Stored data:
* * * * *
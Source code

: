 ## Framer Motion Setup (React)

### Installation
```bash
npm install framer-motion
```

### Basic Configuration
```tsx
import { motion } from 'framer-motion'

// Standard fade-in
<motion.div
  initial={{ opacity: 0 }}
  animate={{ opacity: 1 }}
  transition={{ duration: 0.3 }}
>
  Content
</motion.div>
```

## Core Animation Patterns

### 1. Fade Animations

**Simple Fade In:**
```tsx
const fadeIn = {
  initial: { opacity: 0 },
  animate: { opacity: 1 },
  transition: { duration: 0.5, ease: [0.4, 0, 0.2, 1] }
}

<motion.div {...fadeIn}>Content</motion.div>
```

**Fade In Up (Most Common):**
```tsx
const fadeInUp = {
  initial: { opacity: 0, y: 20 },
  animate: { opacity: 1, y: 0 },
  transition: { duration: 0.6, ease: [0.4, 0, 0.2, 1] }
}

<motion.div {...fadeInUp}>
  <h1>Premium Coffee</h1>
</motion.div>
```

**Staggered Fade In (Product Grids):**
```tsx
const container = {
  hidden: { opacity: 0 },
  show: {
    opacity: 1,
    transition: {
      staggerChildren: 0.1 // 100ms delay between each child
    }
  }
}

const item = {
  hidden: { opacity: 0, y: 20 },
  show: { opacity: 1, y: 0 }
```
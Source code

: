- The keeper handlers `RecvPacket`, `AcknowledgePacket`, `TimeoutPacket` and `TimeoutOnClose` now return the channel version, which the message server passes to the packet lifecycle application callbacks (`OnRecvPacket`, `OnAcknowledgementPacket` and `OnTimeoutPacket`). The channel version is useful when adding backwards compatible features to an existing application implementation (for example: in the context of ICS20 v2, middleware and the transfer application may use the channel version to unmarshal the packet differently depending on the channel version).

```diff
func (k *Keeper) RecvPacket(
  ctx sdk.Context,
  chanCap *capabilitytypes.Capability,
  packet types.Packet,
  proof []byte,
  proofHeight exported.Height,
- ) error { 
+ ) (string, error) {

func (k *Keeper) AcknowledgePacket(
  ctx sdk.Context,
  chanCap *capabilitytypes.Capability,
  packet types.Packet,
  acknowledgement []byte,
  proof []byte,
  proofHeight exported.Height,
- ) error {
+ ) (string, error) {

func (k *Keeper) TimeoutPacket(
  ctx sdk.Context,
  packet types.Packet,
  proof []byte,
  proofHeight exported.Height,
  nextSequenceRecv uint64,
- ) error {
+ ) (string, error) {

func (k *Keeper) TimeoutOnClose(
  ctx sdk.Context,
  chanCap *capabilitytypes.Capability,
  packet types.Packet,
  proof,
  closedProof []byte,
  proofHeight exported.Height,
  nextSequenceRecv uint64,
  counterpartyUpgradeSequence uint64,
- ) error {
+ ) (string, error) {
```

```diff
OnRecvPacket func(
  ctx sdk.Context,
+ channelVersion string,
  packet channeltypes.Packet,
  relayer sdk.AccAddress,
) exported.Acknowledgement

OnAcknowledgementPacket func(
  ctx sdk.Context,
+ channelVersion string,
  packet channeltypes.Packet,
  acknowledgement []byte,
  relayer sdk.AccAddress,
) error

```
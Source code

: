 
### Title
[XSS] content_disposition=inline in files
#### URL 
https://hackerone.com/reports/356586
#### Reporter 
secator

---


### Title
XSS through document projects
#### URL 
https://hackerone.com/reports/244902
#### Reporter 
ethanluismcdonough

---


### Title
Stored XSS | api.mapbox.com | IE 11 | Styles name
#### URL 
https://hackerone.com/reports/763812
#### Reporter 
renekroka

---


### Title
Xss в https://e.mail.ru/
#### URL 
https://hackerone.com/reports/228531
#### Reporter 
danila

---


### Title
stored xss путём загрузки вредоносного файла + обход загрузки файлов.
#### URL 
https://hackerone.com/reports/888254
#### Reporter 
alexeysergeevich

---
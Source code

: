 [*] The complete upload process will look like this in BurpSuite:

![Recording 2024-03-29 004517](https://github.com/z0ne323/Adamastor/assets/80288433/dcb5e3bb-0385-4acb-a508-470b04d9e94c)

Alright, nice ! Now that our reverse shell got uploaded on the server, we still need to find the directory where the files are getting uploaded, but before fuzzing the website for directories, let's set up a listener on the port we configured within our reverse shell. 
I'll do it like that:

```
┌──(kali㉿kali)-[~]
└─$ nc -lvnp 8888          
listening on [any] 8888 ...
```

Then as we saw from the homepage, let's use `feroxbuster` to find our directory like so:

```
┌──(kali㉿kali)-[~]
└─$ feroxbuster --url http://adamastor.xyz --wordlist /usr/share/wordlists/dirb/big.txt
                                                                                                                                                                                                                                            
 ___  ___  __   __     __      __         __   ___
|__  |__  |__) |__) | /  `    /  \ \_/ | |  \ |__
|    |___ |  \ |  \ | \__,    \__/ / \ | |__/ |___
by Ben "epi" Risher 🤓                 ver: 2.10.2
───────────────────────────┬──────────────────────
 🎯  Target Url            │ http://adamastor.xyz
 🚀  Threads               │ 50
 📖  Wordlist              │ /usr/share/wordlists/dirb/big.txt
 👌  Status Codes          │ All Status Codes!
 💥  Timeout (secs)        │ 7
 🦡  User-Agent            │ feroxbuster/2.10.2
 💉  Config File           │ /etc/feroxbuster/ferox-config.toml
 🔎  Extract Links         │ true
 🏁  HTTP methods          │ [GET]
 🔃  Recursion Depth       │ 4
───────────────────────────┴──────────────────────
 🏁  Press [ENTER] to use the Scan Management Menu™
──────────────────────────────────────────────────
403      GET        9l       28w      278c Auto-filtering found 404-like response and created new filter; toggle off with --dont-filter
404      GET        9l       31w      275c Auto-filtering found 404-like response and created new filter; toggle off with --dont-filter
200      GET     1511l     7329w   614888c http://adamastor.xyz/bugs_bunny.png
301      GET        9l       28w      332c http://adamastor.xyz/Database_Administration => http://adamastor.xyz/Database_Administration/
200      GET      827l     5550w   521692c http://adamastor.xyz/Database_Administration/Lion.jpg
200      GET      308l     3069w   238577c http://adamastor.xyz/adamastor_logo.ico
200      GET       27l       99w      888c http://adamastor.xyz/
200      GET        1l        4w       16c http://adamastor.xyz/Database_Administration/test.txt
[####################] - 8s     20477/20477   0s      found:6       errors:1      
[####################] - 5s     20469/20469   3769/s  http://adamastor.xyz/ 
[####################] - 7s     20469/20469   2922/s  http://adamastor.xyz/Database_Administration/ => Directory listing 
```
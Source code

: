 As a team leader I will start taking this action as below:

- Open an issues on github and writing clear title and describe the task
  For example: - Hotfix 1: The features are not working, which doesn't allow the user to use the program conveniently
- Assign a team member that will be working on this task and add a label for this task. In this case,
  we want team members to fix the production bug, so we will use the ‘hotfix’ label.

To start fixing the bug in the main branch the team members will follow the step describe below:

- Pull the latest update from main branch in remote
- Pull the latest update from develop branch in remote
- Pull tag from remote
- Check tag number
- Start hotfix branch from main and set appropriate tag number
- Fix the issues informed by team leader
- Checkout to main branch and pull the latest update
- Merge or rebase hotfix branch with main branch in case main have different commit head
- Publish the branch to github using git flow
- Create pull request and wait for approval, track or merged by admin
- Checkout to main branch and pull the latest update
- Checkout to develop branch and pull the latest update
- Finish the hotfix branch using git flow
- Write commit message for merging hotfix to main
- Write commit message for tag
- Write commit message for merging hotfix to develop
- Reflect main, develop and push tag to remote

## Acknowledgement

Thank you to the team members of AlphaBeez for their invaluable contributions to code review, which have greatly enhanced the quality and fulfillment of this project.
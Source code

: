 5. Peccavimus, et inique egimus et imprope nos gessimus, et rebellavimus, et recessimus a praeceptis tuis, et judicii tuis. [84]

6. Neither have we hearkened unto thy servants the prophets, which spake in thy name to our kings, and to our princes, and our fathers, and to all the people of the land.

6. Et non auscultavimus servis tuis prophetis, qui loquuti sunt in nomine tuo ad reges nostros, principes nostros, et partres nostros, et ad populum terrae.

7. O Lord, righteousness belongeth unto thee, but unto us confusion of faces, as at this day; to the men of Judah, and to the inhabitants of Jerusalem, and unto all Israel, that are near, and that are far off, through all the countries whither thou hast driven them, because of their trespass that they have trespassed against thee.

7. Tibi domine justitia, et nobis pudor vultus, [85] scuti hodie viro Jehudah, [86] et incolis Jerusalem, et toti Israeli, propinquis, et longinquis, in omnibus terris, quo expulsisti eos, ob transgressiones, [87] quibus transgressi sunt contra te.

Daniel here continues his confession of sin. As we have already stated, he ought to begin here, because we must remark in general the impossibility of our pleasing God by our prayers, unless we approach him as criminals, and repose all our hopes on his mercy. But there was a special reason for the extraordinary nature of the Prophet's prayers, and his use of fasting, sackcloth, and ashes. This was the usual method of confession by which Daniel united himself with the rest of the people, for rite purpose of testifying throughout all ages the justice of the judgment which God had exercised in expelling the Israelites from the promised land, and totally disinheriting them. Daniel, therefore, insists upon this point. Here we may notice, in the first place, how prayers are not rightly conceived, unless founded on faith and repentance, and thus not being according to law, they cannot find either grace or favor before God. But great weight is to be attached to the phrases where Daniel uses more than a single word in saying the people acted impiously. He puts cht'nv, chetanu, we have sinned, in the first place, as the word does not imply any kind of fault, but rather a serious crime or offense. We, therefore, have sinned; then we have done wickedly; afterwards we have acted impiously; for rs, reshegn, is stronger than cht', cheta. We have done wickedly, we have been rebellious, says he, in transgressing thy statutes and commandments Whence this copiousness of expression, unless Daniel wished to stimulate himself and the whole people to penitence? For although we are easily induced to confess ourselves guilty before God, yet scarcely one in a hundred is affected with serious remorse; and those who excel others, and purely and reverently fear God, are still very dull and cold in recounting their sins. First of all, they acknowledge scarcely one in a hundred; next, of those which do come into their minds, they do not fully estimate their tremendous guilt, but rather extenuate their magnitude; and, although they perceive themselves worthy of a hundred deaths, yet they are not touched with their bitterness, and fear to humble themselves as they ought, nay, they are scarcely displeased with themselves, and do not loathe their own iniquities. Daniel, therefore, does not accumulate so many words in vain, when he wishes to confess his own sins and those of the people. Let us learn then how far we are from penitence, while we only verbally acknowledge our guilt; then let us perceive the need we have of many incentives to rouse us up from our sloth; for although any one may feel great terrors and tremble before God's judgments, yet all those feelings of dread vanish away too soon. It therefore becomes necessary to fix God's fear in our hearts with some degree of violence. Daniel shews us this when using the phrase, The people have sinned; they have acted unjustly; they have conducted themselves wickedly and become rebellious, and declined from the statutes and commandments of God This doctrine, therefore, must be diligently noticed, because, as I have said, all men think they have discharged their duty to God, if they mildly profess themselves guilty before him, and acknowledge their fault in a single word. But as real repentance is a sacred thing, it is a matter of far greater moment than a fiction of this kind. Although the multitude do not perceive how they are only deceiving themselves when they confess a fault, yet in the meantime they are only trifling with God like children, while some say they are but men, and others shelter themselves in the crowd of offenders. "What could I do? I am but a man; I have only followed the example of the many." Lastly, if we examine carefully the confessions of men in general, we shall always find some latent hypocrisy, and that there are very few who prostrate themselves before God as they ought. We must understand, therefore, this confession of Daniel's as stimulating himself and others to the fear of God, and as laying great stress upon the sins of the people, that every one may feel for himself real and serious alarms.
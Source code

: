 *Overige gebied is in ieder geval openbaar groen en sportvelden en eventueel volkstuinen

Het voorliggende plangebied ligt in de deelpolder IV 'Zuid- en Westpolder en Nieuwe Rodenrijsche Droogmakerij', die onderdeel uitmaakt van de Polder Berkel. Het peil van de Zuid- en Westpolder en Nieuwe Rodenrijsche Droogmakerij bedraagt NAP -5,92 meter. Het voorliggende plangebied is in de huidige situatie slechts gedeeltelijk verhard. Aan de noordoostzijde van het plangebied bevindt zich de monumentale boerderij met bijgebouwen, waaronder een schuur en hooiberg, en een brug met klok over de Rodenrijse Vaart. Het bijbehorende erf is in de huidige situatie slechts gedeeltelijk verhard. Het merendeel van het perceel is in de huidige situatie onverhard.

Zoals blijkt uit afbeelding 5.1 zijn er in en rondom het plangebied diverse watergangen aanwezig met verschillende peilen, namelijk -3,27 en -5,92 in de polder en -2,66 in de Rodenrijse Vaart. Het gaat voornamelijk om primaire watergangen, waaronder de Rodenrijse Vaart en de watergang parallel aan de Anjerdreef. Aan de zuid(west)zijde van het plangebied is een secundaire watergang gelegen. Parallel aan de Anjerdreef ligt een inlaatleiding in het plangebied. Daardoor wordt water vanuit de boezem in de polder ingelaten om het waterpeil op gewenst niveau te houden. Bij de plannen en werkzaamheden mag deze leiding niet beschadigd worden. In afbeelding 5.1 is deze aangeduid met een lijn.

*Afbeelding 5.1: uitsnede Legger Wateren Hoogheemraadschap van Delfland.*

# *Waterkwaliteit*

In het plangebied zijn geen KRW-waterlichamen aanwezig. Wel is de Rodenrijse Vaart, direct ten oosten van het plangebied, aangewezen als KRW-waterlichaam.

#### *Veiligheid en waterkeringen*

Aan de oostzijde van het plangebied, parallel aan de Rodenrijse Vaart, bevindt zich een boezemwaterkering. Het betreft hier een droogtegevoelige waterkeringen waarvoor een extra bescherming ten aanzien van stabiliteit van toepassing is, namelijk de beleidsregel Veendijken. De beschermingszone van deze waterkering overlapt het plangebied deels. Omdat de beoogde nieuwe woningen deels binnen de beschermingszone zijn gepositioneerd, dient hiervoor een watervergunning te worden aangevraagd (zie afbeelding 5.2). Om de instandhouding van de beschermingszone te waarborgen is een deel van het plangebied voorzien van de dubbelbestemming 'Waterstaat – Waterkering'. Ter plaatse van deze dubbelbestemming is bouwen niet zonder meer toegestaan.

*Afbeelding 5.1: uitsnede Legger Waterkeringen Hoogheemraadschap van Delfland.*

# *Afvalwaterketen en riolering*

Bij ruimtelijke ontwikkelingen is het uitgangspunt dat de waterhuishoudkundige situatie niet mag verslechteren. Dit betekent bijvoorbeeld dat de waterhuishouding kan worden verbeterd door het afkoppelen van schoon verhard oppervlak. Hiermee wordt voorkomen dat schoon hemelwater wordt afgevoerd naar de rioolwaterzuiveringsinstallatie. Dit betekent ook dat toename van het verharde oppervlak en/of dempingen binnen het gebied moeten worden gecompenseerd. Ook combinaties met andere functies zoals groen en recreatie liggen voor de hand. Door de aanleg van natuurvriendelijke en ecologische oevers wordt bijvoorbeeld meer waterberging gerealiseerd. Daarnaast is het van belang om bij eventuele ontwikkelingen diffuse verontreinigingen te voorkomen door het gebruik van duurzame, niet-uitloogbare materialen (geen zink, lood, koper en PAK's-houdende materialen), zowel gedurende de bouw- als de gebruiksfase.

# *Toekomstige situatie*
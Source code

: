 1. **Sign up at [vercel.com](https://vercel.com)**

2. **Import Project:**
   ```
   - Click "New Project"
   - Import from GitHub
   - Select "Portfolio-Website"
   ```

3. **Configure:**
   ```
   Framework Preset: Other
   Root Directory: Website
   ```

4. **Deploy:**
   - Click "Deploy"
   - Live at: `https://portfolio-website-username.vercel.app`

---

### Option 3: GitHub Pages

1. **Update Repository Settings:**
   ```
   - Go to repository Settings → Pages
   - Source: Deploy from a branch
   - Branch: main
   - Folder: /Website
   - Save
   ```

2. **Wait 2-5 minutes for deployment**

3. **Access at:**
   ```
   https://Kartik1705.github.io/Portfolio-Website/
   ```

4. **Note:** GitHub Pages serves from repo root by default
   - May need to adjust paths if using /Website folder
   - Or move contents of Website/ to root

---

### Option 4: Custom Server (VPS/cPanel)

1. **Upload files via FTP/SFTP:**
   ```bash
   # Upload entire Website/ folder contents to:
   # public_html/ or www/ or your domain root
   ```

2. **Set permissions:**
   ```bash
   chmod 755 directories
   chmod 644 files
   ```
* * * * *
## To do
Take every line above where "Auto" appears and copy it.

## Worked solution
403      GET        9l       28w      278c Auto-filtering found 404-like response and created new filter; toggle off with --dont-filter
404      GET        9l       31w      275c Auto-filtering found 404-like response and created new filter; toggle off with --dont-filter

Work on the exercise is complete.